U.S. Joint Fire Science Program

 

Date of this Version

2010

Document Type

Article

Citation

Fire Science Brief, Issue 87, January 2010

Comments

US government work.

Abstract

Over time, fire exclusion has caused the accumulation of fuels and changes in vegetation structure and composition in many western ecosystems. This is commonly assumed to have also occurred in the oak woodlands, shrub lands and grasslands of southwestern Oregon. As a result, land managers of the Medford District of the Bureau of Land Management (BLM) have sought to reduce fuel-loads using a variety of thinning methods including mechanical mastication and hand-cutting, piling and burning.

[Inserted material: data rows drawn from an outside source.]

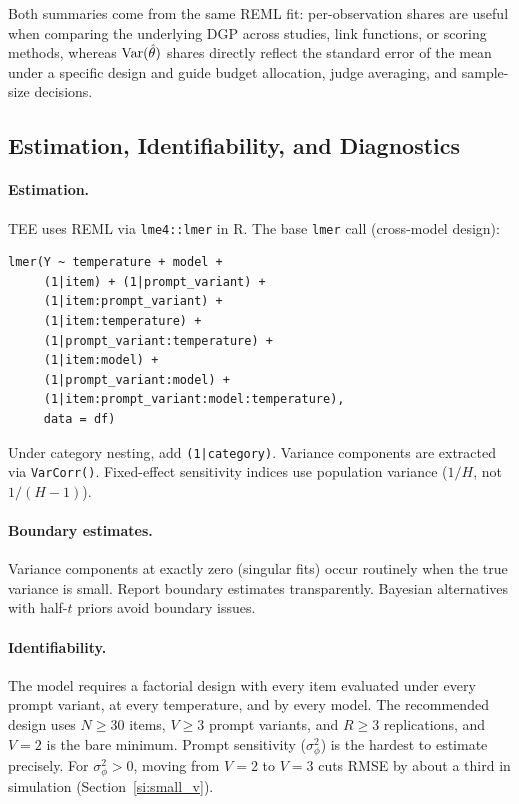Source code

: Both summaries come from the same REML fit: per-observation shares are useful when comparing the underlying DGP across studies, link functions, or scoring methods, whereas $\operatorname{Var}(\hat\theta)$ shares directly reflect the standard error of the mean under a specific design and guide budget allocation, judge averaging, and sample-size decisions.

\subsection{Estimation, Identifiability, and Diagnostics}
\label{si:estimation}

\paragraph{Estimation.} TEE uses REML via \texttt{lme4::lmer} in R. The base \texttt{lmer} call (cross-model design):
\begin{verbatim}
lmer(Y ~ temperature + model +
     (1|item) + (1|prompt_variant) +
     (1|item:prompt_variant) +
     (1|item:temperature) +
     (1|prompt_variant:temperature) +
     (1|item:model) +
     (1|prompt_variant:model) +
     (1|item:prompt_variant:model:temperature),
     data = df)
\end{verbatim}
Under category nesting, add \texttt{(1|category)}. Variance components are extracted via \texttt{VarCorr()}. Fixed-effect sensitivity indices use population variance ($1/H$, not $1/(H{-}1)$).

\paragraph{Boundary estimates.} Variance components at exactly zero (singular fits) occur routinely when the true variance is small. Report boundary estimates transparently. Bayesian alternatives with half-$t$ priors \citep{gelman2006prior} avoid boundary issues.

\paragraph{Identifiability.} The model requires a factorial design with every item evaluated under every prompt variant, at every temperature, and by every model. The recommended design uses $N \geq 30$ items, $V \geq 3$ prompt variants, and $R \geq 3$ replications, and $V = 2$ is the bare minimum. Prompt sensitivity ($\sigma^2_\phi$) is the hardest to estimate precisely. For $\sigma^2_\phi > 0$, moving from $V = 2$ to $V = 3$ cuts RMSE by about a third in simulation (Section~\ref{si:small_v}).

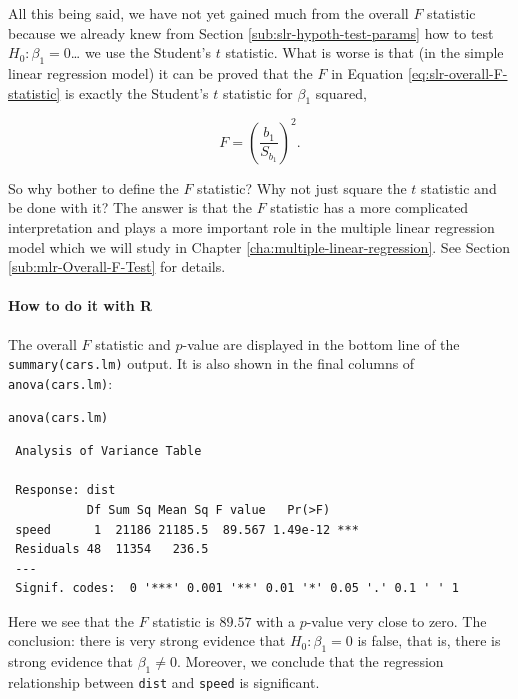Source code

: \documentclass[captions=tableheading]{scrbook}
\begin{document}
All this being said, we have not yet gained much from the overall \(F\) statistic because we already knew from Section \ref{sub:slr-hypoth-test-params} how to test \(H_{0}:\beta_{1}=0\)\ldots{} we use the Student's \(t\) statistic. What is worse is that (in the simple linear regression model) it can be proved that the \(F\) in Equation \ref{eq:slr-overall-F-statistic} is exactly the Student's \(t\) statistic for \(\beta_{1}\) squared,

\begin{equation}
F=\left(\frac{b_{1}}{S_{b_{1}}}\right)^{2}.
\end{equation}

So why bother to define the \(F\) statistic? Why not just square the \(t\) statistic and be done with it? The answer is that the \(F\) statistic has a more complicated interpretation and plays a more important role in the multiple linear regression model which we will study in Chapter \ref{cha:multiple-linear-regression}. See Section \ref{sub:mlr-Overall-F-Test} for details.

\paragraph*{How to do it with \textsf{R}}

The overall \(F\) statistic and \(p\)-value are displayed in the bottom line of the \texttt{summary(cars.lm)} output. It is also shown in the final columns of \texttt{anova(cars.lm)}:


\begin{verbatim}
anova(cars.lm)
\end{verbatim}

\begin{verbatim}
 Analysis of Variance Table
 
 Response: dist
           Df Sum Sq Mean Sq F value   Pr(>F)    
 speed      1  21186 21185.5  89.567 1.49e-12 ***
 Residuals 48  11354   236.5                     
 ---
 Signif. codes:  0 '***' 0.001 '**' 0.01 '*' 0.05 '.' 0.1 ' ' 1
\end{verbatim}



Here we see that the \(F\) statistic is \(  89.57 \) with a \(p\)-value very close to zero. The conclusion: there is very strong evidence that \(H_{0}:\beta_{1} = 0 \) is false, that is, there is strong evidence that \( \beta_{1} \neq 0 \). Moreover, we conclude that the regression relationship between \texttt{dist} and \texttt{speed} is significant.
\end{document}
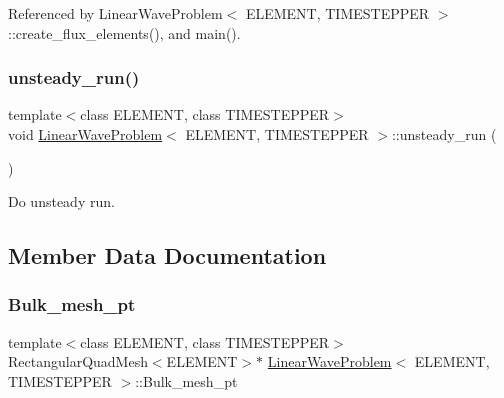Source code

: Referenced by Linear\+Wave\+Problem$<$ E\+L\+E\+M\+E\+N\+T, T\+I\+M\+E\+S\+T\+E\+P\+P\+E\+R $>$\+::create\+\_\+flux\+\_\+elements(), and main().

\mbox{\label{classLinearWaveProblem_a9993365201bfffcc04dd2034f0d3d391}} 
\subsubsection{\texorpdfstring{unsteady\+\_\+run()}{unsteady\_run()}\hspace{0.1cm}{\footnotesize\ttfamily [2/2]}}
{\footnotesize\ttfamily template$<$class E\+L\+E\+M\+E\+NT, class T\+I\+M\+E\+S\+T\+E\+P\+P\+ER$>$ \\
void \hyperlink{classLinearWaveProblem}{Linear\+Wave\+Problem}$<$ E\+L\+E\+M\+E\+NT, T\+I\+M\+E\+S\+T\+E\+P\+P\+ER $>$\+::unsteady\+\_\+run (\begin{DoxyParamCaption}{ }\end{DoxyParamCaption})}



Do unsteady run. 



\subsection{Member Data Documentation}
\mbox{\label{classLinearWaveProblem_aace6aa3bcf449d57976786ef776c0f5a}} 
\subsubsection{\texorpdfstring{Bulk\+\_\+mesh\+\_\+pt}{Bulk\_mesh\_pt}}
{\footnotesize\ttfamily template$<$class E\+L\+E\+M\+E\+NT, class T\+I\+M\+E\+S\+T\+E\+P\+P\+ER$>$ \\
Rectangular\+Quad\+Mesh$<$E\+L\+E\+M\+E\+NT$>$$\ast$ \hyperlink{classLinearWaveProblem}{Linear\+Wave\+Problem}$<$ E\+L\+E\+M\+E\+NT, T\+I\+M\+E\+S\+T\+E\+P\+P\+ER $>$\+::Bulk\+\_\+mesh\+\_\+pt\hspace{0.3cm}{\ttfamily [private]}}



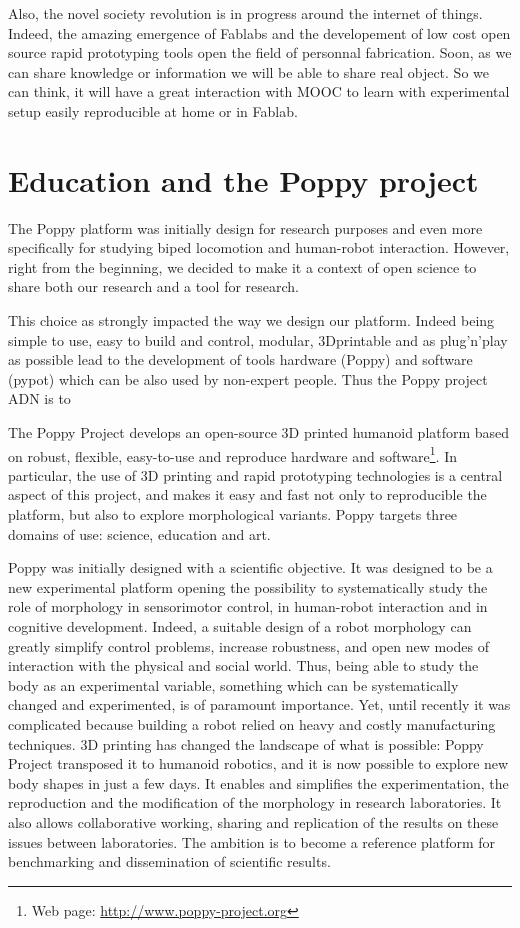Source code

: Also, the novel society revolution is in progress around the internet of things. Indeed, the amazing emergence of Fablabs and the developement of low cost open source rapid prototyping tools open the field of personnal fabrication. Soon, as we can share knowledge or information we will be able to share real object. So we can think, it will have a great interaction with MOOC to learn with experimental setup easily reproducible at home or in Fablab.


\section{Education and the Poppy project} %

The Poppy platform was initially design for research purposes and even more specifically for studying biped locomotion and human-robot interaction. However, right from the beginning, we decided to make it a context of open science to share both our research and a tool for research.

This choice as strongly impacted the way we design our platform. Indeed being simple to use, easy to build and control, modular, 3Dprintable and as plug'n'play as possible lead to the development of tools hardware (Poppy) and software (pypot) which can be also used by non-expert people. Thus the Poppy project ADN is to



The Poppy Project develops an open-source 3D printed humanoid platform based on robust, flexible, easy-to-use and reproduce hardware and software\footnote{Web page: \url{http://www.poppy-project.org}}. In particular, the use of 3D printing and rapid prototyping technologies is a central aspect of this project, and makes it easy and fast not only to reproducible the platform, but also to explore morphological variants. Poppy targets three domains of use: science, education and art.

Poppy was initially designed with a scientific objective. It was designed to be a new experimental platform opening the possibility to systematically study the role of morphology in sensorimotor control, in human-robot interaction and in cognitive development. Indeed, a suitable design of a robot morphology can greatly simplify control problems, increase robustness, and open new modes of interaction with the physical and social world. Thus, being able to study the body as an experimental variable, something which can be systematically changed and experimented, is of paramount importance. Yet, until recently it was complicated because building a robot relied on heavy and costly manufacturing techniques. 3D printing has changed the landscape of what is possible: Poppy Project transposed it to humanoid robotics, and it is now possible to explore new body shapes in just a few days. It enables and simplifies the experimentation, the reproduction and the modification of the morphology in research laboratories. It also allows collaborative working, sharing and replication of the results on these issues between laboratories. The ambition is to become a reference platform for benchmarking and dissemination of scientific results.

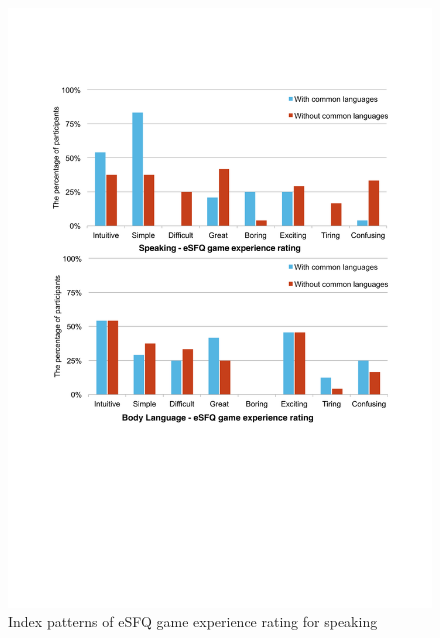 \begin{figure}[!h]
\centering
\includegraphics[width=1.0\columnwidth]{Figures/US_Consistent_Speaking.pdf}
\caption{Index patterns of eSFQ game experience rating for speaking}
\label{fig:US_Consistent_Speaking}
\end{figure}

As of the mid-1990s, these treatments have been used on thousands of acres annually of the Ashland Resource Area (ARA) of the BLM. Since non-coniferous ecosystems of southwest Oregon were seldom studied, researchers hoped to achieve a greater understanding of the ecosystems by studying the plant communities and their relation with the environment such as slope, elevation and soils. Researchers also needed to gather information about the region’s historical condition as well as observe how plant communities in the chaparral components of the area responded to thinning treatments. Above all, researchers sought to determine the effectiveness and consequences of these treatments—not only for the native and non-native plant species, but for ecosystem preservation and restoration.